Task instructions. Which of the lines in the listing that follows hold "accountsStore"? Pull each one out.
§ §
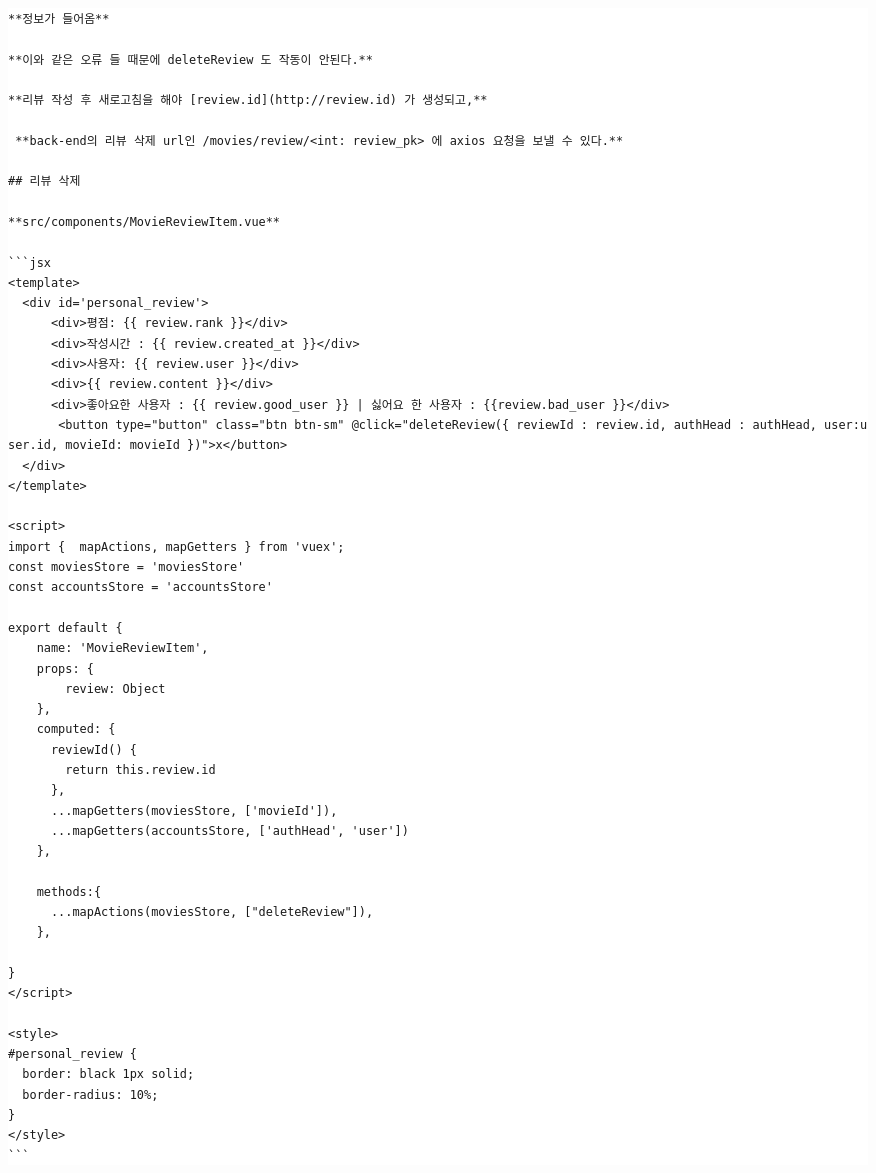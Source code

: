     **정보가 들어옴**
    
    **이와 같은 오류 들 때문에 deleteReview 도 작동이 안된다.**
    
    **리뷰 작성 후 새로고침을 해야 [review.id](http://review.id) 가 생성되고,**
    
     **back-end의 리뷰 삭제 url인 /movies/review/<int: review_pk> 에 axios 요청을 보낼 수 있다.**
    
    ## 리뷰 삭제
    
    **src/components/MovieReviewItem.vue**
    
    ```jsx
    <template>
      <div id='personal_review'>
          <div>평점: {{ review.rank }}</div>
          <div>작성시간 : {{ review.created_at }}</div>
          <div>사용자: {{ review.user }}</div>
          <div>{{ review.content }}</div>
          <div>좋아요한 사용자 : {{ review.good_user }} | 싫어요 한 사용자 : {{review.bad_user }}</div>
           <button type="button" class="btn btn-sm" @click="deleteReview({ reviewId : review.id, authHead : authHead, user:user.id, movieId: movieId })">x</button>
      </div>
    </template>
    
    <script>
    import {  mapActions, mapGetters } from 'vuex';
    const moviesStore = 'moviesStore'
    const accountsStore = 'accountsStore'
    
    export default {
        name: 'MovieReviewItem',
        props: {
            review: Object
        },
        computed: {
          reviewId() {
            return this.review.id
          },
          ...mapGetters(moviesStore, ['movieId']),
          ...mapGetters(accountsStore, ['authHead', 'user'])
        },
    
        methods:{
          ...mapActions(moviesStore, ["deleteReview"]),
        },
        
    }
    </script>
    
    <style>
    #personal_review {
      border: black 1px solid;
      border-radius: 10%;
    }
    </style>
    ```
§ §
Answer box.
    const accountsStore = 'accountsStore'
          ...mapGetters(accountsStore, ['authHead', 'user'])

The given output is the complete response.